For just a moment, I think it would be nice if we could take a break from the futile 'debates' raging within the more frustrating topics to think about art once again. This time I want to ask the much broader question of what is it that makes something art. And furthermore, what is it that distinguishes good art from bad art?

These are deep, and difficult questions often sidestepped by a lazy sort of relativism. Today, a lot of people believe that art is what ever an artist happens to create. In addition to begging the question, this approach falls prey to a lapse in logic, since certainly the baker bakes cakes, but cakes are not what ever the baker bakes. We would be hardly be convinced by the baker's insistence that he has baked us is a cake if what he presents us with is a muffin or a baked rodent..or something not edible at all. We know what these things are without needing to be told by someone with the appropriate credentials. Sometimes an artist creates something that some critics might reject as art, and usually they give their reasons. Can you think of anything a self-styled artist might create as "art" that you might have difficulty accepting as art? Why or why not?

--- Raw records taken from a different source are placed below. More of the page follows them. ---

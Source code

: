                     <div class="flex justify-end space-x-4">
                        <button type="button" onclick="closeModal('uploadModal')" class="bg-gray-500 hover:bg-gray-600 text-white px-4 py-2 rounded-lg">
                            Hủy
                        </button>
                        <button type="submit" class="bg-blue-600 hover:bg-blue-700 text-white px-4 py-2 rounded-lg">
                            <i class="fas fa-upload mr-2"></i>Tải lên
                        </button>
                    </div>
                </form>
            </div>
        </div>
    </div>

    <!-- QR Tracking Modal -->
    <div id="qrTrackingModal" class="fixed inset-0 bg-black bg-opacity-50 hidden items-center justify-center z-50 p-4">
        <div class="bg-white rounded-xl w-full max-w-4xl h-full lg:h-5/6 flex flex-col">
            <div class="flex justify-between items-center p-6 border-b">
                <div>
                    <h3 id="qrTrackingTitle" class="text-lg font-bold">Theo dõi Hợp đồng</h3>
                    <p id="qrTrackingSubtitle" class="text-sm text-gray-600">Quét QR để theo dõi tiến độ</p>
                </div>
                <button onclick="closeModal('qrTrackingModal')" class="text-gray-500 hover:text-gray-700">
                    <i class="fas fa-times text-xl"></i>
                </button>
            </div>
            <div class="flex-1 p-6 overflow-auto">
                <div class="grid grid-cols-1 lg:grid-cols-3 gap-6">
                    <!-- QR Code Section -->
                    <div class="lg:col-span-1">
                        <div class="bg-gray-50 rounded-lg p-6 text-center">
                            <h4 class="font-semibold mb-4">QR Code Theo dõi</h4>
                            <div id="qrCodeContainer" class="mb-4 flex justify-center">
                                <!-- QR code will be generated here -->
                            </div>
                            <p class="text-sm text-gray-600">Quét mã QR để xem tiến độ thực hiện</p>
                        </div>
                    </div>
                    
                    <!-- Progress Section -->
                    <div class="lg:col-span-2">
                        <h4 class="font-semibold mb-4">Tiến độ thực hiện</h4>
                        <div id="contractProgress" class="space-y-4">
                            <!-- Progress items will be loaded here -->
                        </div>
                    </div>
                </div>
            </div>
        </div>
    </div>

Usually we are able to recognize supposed works of art as art without knowing anything about an artist, or even being told that that person who created it is a artist. But it's the exceptions that makes things interesting to think about and may shed some light on the investigation. Arthur Danto asks us to consider the example of indiscernables - objects that are visually indistinguishable from one another, yet one is art and one is not. This is more plausible if we think about the avant-garde sort of modern art, than anything else. Already, certain assumptions about what art underpin this hypothetical situation, which people can take issue with, but it may be worthwhile to temporarily accept them for the sake of argument. Precisely what art is then becomes less about the intrinsic properties of the artwork and more about what it is "about".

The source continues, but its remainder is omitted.